Using the records below, output the stretch that opens with the line containing "Compile and flash" and closes with the line containing "4. Periodically reads", exactly and including both lines, with nothing more.
::: Exercise materials :::
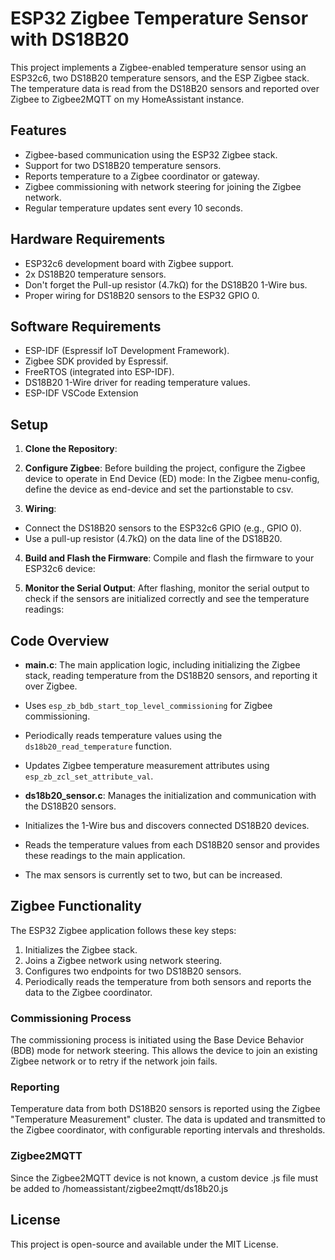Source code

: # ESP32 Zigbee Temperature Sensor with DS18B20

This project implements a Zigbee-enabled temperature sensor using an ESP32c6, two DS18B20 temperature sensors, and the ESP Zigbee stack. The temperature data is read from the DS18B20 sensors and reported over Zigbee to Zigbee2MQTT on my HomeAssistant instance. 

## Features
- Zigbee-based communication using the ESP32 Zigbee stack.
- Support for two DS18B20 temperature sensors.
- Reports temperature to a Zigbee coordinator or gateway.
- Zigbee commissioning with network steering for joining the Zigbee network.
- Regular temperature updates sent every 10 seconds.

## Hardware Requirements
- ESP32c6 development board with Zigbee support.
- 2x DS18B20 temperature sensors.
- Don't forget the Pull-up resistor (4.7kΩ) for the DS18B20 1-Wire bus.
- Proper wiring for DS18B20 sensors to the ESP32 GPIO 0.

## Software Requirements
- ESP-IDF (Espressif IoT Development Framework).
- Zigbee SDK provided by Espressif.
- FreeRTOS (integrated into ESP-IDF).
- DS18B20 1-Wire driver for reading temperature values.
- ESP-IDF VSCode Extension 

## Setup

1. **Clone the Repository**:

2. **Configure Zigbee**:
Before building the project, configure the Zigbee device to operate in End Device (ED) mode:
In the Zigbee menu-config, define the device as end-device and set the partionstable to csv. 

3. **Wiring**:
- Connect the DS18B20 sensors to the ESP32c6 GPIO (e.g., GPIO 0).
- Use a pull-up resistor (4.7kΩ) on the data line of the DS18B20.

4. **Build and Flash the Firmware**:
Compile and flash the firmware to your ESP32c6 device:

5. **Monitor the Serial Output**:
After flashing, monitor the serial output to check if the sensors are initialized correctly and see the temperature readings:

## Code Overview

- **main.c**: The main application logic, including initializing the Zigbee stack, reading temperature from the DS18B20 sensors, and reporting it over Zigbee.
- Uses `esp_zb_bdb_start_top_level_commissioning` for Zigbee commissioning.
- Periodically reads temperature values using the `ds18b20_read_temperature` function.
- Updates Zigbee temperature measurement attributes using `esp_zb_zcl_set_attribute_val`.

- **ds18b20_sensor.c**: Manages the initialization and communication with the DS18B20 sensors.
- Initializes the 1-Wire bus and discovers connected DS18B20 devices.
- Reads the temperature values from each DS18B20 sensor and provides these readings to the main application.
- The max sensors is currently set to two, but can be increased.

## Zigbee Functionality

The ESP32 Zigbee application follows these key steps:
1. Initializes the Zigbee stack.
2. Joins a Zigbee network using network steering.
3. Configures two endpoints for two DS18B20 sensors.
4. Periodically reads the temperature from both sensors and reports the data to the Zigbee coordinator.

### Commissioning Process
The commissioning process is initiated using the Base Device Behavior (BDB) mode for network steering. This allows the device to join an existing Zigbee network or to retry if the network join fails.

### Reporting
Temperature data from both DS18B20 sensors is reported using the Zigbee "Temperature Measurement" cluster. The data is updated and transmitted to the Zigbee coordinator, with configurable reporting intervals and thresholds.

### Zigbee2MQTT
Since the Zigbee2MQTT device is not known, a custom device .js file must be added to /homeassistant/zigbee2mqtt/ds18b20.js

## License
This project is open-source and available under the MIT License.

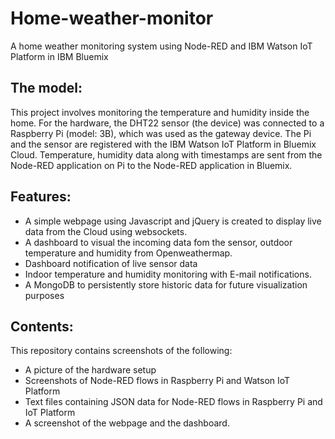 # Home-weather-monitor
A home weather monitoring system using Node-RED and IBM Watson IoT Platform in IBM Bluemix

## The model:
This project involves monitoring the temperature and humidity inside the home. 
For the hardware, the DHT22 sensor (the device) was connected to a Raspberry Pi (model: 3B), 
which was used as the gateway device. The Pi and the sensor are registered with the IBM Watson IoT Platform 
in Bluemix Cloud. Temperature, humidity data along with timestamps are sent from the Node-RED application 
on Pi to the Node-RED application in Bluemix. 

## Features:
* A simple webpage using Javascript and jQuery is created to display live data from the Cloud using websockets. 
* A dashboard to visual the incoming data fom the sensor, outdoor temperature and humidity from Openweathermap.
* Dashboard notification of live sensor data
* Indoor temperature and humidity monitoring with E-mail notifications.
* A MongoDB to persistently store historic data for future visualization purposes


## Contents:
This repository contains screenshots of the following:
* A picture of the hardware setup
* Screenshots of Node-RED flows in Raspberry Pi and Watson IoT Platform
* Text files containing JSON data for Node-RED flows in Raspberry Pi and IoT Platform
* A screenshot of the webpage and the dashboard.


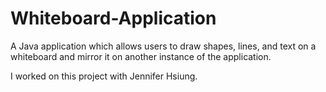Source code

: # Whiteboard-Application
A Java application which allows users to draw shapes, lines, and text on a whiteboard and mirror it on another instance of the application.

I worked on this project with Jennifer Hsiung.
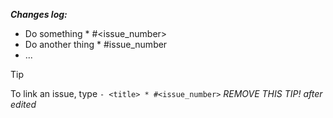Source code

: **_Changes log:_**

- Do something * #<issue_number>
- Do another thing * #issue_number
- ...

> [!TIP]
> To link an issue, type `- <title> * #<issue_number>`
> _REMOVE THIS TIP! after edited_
:::
::: Exercise materials :::
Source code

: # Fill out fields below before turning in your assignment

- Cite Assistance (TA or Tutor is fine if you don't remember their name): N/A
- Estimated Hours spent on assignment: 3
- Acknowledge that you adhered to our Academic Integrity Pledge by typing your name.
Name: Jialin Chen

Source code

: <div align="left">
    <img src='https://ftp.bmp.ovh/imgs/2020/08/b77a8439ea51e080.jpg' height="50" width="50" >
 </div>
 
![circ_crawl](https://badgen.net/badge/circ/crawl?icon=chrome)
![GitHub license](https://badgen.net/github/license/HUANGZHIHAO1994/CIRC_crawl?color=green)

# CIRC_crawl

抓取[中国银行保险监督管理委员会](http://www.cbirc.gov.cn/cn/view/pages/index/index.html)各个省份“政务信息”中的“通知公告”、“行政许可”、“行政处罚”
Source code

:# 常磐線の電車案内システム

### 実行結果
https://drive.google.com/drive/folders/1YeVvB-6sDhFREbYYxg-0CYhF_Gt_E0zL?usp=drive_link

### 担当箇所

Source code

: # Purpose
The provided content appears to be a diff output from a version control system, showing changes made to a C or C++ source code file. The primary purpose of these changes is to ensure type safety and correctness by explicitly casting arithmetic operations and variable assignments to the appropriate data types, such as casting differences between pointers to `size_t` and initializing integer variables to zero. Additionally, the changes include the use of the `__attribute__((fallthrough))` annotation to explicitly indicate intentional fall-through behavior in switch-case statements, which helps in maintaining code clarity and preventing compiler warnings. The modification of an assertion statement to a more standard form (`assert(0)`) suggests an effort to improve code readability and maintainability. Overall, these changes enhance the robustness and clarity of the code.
:::
::: Exercise materials :::
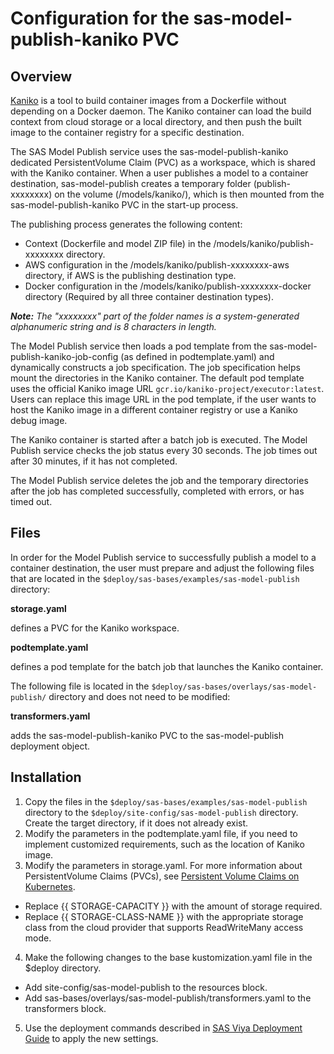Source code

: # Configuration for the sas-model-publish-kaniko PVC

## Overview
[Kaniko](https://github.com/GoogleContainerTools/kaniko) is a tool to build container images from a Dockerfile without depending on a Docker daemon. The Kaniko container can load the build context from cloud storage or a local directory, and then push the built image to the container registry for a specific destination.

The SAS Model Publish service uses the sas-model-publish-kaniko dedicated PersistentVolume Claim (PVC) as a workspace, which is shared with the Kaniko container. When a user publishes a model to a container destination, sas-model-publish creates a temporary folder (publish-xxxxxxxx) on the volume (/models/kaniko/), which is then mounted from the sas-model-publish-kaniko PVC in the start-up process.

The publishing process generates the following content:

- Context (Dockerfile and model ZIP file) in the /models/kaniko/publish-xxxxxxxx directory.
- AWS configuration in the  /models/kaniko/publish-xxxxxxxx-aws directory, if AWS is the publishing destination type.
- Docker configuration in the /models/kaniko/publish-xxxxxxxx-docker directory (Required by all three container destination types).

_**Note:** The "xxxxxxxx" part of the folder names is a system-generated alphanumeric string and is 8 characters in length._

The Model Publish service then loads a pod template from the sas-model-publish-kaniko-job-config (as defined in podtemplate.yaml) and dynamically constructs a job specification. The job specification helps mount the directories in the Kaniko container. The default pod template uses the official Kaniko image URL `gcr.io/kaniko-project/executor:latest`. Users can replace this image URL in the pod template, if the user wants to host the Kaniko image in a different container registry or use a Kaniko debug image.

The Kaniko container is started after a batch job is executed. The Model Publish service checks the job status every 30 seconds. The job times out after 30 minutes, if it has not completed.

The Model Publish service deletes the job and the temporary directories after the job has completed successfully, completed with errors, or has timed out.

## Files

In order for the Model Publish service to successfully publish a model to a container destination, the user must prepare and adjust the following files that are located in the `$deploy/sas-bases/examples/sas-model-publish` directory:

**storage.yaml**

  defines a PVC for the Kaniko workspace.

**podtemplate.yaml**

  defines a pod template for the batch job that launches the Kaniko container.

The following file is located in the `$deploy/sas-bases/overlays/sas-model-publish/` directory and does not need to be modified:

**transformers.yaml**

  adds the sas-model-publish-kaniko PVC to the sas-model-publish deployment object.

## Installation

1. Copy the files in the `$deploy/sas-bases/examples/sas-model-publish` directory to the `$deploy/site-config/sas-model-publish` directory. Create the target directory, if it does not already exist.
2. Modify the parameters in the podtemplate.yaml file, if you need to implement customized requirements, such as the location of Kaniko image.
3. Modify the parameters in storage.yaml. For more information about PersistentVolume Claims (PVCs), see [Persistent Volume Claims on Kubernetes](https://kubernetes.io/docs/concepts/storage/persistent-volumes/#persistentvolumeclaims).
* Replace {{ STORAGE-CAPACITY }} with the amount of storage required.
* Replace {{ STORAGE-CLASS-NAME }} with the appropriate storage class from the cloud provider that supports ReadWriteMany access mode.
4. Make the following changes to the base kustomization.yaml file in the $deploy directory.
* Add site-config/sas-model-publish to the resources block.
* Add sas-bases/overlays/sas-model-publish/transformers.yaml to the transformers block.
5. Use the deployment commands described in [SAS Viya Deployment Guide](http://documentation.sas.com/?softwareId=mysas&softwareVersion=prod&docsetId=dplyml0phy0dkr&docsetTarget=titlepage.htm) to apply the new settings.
:::
**Expected answer**
Compile and flash the firmware to your ESP32c6 device:

5. **Monitor the Serial Output**:
After flashing, monitor the serial output to check if the sensors are initialized correctly and see the temperature readings:

## Code Overview

- **main.c**: The main application logic, including initializing the Zigbee stack, reading temperature from the DS18B20 sensors, and reporting it over Zigbee.
- Uses `esp_zb_bdb_start_top_level_commissioning` for Zigbee commissioning.
- Periodically reads temperature values using the `ds18b20_read_temperature` function.
- Updates Zigbee temperature measurement attributes using `esp_zb_zcl_set_attribute_val`.

- **ds18b20_sensor.c**: Manages the initialization and communication with the DS18B20 sensors.
- Initializes the 1-Wire bus and discovers connected DS18B20 devices.
- Reads the temperature values from each DS18B20 sensor and provides these readings to the main application.
- The max sensors is currently set to two, but can be increased.

## Zigbee Functionality

The ESP32 Zigbee application follows these key steps:
1. Initializes the Zigbee stack.
2. Joins a Zigbee network using network steering.
3. Configures two endpoints for two DS18B20 sensors.
4. Periodically reads the temperature from both sensors and reports the data to the Zigbee coordinator.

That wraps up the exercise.